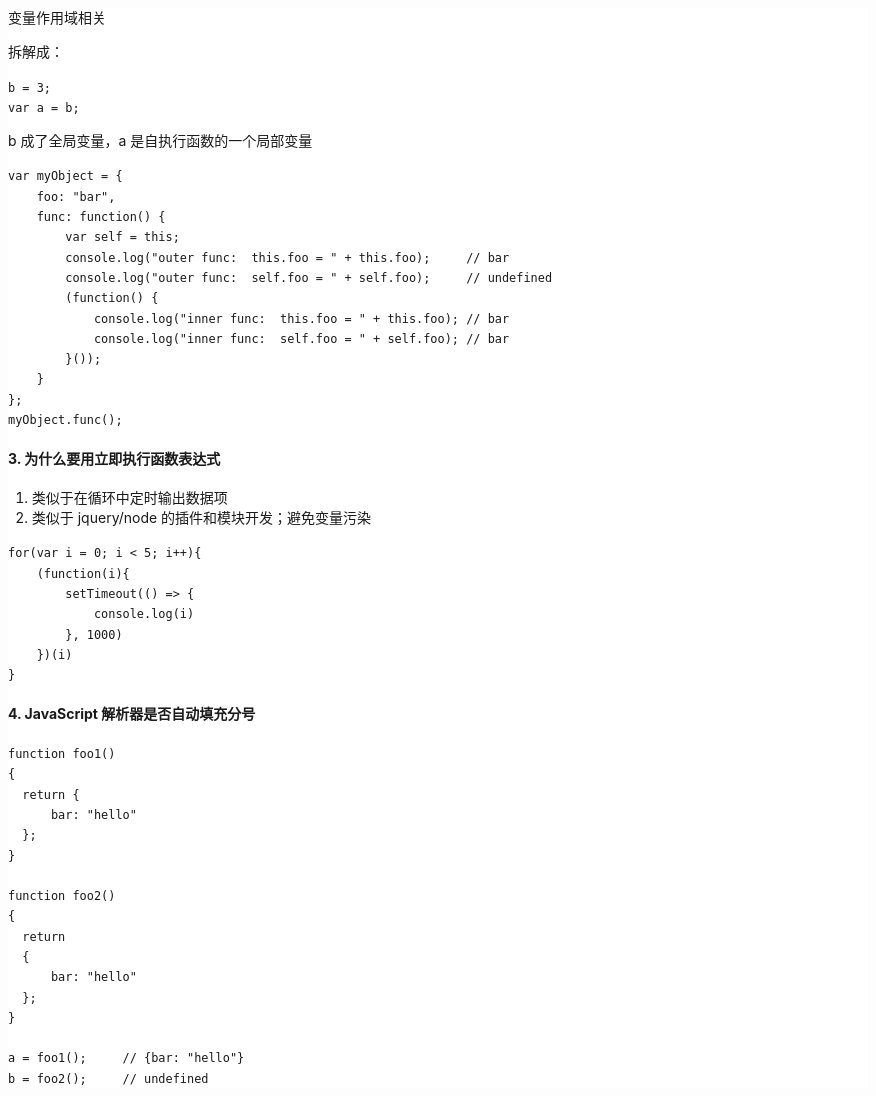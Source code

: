 变量作用域相关

拆解成：
```
b = 3;
var a = b;
```

b 成了全局变量，a 是自执行函数的一个局部变量

```
var myObject = {
    foo: "bar",
    func: function() {
        var self = this;
        console.log("outer func:  this.foo = " + this.foo);     // bar
        console.log("outer func:  self.foo = " + self.foo);     // undefined
        (function() {
            console.log("inner func:  this.foo = " + this.foo); // bar
            console.log("inner func:  self.foo = " + self.foo); // bar
        }());
    }
};
myObject.func();
```


#### 3. 为什么要用立即执行函数表达式
1. 类似于在循环中定时输出数据项
2. 类似于 jquery/node 的插件和模块开发；避免变量污染

```
for(var i = 0; i < 5; i++){
    (function(i){
        setTimeout(() => {
            console.log(i)
        }, 1000)
    })(i)
}
```

#### 4. JavaScript 解析器是否自动填充分号

```
function foo1()
{
  return {
      bar: "hello"
  };
}

function foo2()
{
  return
  {
      bar: "hello"
  };
}

a = foo1();     // {bar: "hello"}
b = foo2();     // undefined
```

▶ _How to complete this task_
Exact copies of the entries above are needed, with every picture removed.

▶ _Response to this exercise_
Source code

: 变量作用域相关

拆解成：
```
b = 3;
var a = b;
```

b 成了全局变量，a 是自执行函数的一个局部变量

```
var myObject = {
    foo: "bar",
    func: function() {
        var self = this;
        console.log("outer func:  this.foo = " + this.foo);     // bar
        console.log("outer func:  self.foo = " + self.foo);     // undefined
        (function() {
            console.log("inner func:  this.foo = " + this.foo); // bar
            console.log("inner func:  self.foo = " + self.foo); // bar
        }());
    }
};
myObject.func();
```


#### 3. 为什么要用立即执行函数表达式
1. 类似于在循环中定时输出数据项
2. 类似于 jquery/node 的插件和模块开发；避免变量污染

```
for(var i = 0; i < 5; i++){
    (function(i){
        setTimeout(() => {
            console.log(i)
        }, 1000)
    })(i)
}
```

#### 4. JavaScript 解析器是否自动填充分号

```
function foo1()
{
  return {
      bar: "hello"
  };
}

function foo2()
{
  return
  {
      bar: "hello"
  };
}

a = foo1();     // {bar: "hello"}
b = foo2();     // undefined
```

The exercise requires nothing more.